Friday, July 23, 2010

Old Tron Memories

The media hype about the upcoming Tron movie brings back memories of those days.  I was using a Tandy Model 100 as my writing machine at that time.  It had 32K of memory which could be used to store text or programs.  I could get a short story or parts of a larger work in there.  I remember taking the Model 100 under my arm and writing under a tree in the park.

Of course, it also had BASIC and I wrote programs as well.  With the ability to set and test pixels on the little screen, I wrote a Tron Lightcycle program.  It was single or dual player, using the arrow keys for one player and the F1-F4 buttons for the other.  The single player played against the machine.

I posted it somewhere online and got some nice comments on its playability, but I've long since lost track of it.  Even Google can't find it.  It might have been on a BBS, rather than a web site, and many of those never made the transition to the web. I don't even know if I have a local copy.  So much of my early work, especially software, was stored off on cassette or floppy and I no longer have the ability to read what media I have left.  Old story scraps are in a little better shape since I can still read the scribbles on rumpled paper.

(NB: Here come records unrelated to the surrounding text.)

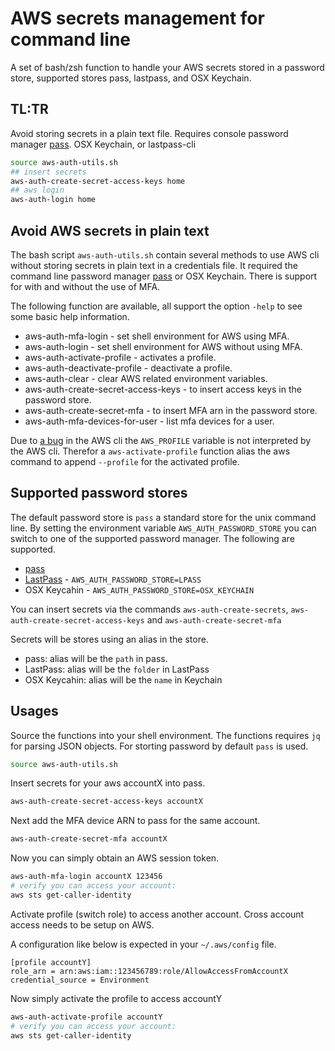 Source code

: # AWS secrets management for command line

A set of bash/zsh function to handle your AWS secrets stored in a password store, supported stores pass, lastpass, and OSX Keychain.

## TL:TR
Avoid storing secrets in a plain text file. Requires console password manager [pass](https://www.passwordstore.org/). OSX Keychain, or lastpass-cli
```bash
source aws-auth-utils.sh
## insert secrets
aws-auth-create-secret-access-keys home
## aws login
aws-auth-login home
```

## Avoid AWS secrets in plain text

The bash script `aws-auth-utils.sh` contain several methods to use AWS cli without storing secrets in plain text in a credentials file. It required the command line password manager [pass](https://www.passwordstore.org/) or OSX Keychain. There is support for with and without the use of MFA. 

The following function are available, all support the option `-help` to see some basic help information.
- aws-auth-mfa-login - set shell environment for AWS using MFA.
- aws-auth-login - set shell environment for AWS without using MFA.
- aws-auth-activate-profile - activates a profile.
- aws-auth-deactivate-profile - deactivate a profile.
- aws-auth-clear - clear AWS related environment variables.
- aws-auth-create-secret-access-keys - to insert access keys in the password store.
- aws-auth-create-secret-mfa - to insert MFA arn in the password store.
- aws-auth-mfa-devices-for-user - list mfa devices for a user.

Due to [a bug](https://github.com/aws/aws-cli/issues/3875) in the AWS cli the `AWS_PROFILE` variable is not interpreted by the AWS cli. Therefor a `aws-activate-profile` function alias the aws command to append `--profile` for the activated profile.

## Supported password stores
The default password store is `pass` a standard store for the unix command line. By setting the environment variable `AWS_AUTH_PASSWORD_STORE` you can switch to one of the supported password manager. The following are supported.
- [pass](https://www.passwordstore.org/) 
- [LastPass](https://github.com/lastpass/lastpass-cli) - `AWS_AUTH_PASSWORD_STORE=LPASS`
- OSX Keycahin - `AWS_AUTH_PASSWORD_STORE=OSX_KEYCHAIN`

You can insert secrets via the commands `aws-auth-create-secrets`, `aws-auth-create-secret-access-keys` and `aws-auth-create-secret-mfa`

Secrets will be stores using an alias in the store.
- pass: alias will be the `path` in pass.
- LastPass: alias will be the `folder` in LastPass
- OSX Keycahin: alias will be the `name` in Keychain


## Usages
Source the functions into your shell environment. The functions requires `jq` for parsing JSON objects. For storting password by default `pass` is used. 


```bash
source aws-auth-utils.sh
```

Insert secrets for your aws accountX into pass.
```bash
aws-auth-create-secret-access-keys accountX
```

Next add the MFA device ARN to pass for the same account.

```bash
aws-auth-create-secret-mfa accountX
```

Now you can simply obtain an AWS session token.
```bash
aws-auth-mfa-login accountX 123456
# verify you can access your account:
aws sts get-caller-identity
```
Activate profile (switch role) to access another account. Cross account access needs to be setup on AWS.

A configuration like below is expected in your `~/.aws/config` file.
```
[profile accountY]
role_arn = arn:aws:iam::123456789:role/AllowAccessFromAccountX
credential_source = Environment
```

Now simply activate the profile to access accountY
```bash
aws-auth-activate-profile accountY
# verify you can access your account:
aws sts get-caller-identity
``` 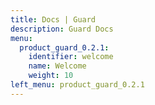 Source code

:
 ```yaml
---
title: Docs | Guard
description: Guard Docs
menu:
  product_guard_0.2.1:
    identifier: welcome
    name: Welcome
    weight: 10
left_menu: product_guard_0.2.1
---
```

It's a shame.  I'd like to fire up the program an dodge around the screen again, just for old times sake, but I'll never find it again.

2 comments:

Anonymous said...

Try checking out Club100.org....they've got a pretty large repository of software for the Model 100. There's an active community of Model 100,102 and 200 users out there...Interestingly, new peripherials have been developed for the Model 100, like a NADS box...(New Age Digital Storage) which lets the Model 100 write and read SD media cards...Several individuals in the online Model 100 User group are set up to copy old casette and floppy media onto SD memory cards. A visit to the site would point you in the right direction

Henry Melton said...

Thanks for the pointer Anon, I was able to find my game in just a couple of minutes. It's named GRID, because I called it "Gridbug" when I wrote it. Looks like someone even improved it for the 200.

It's amazing how things survive out on the internet.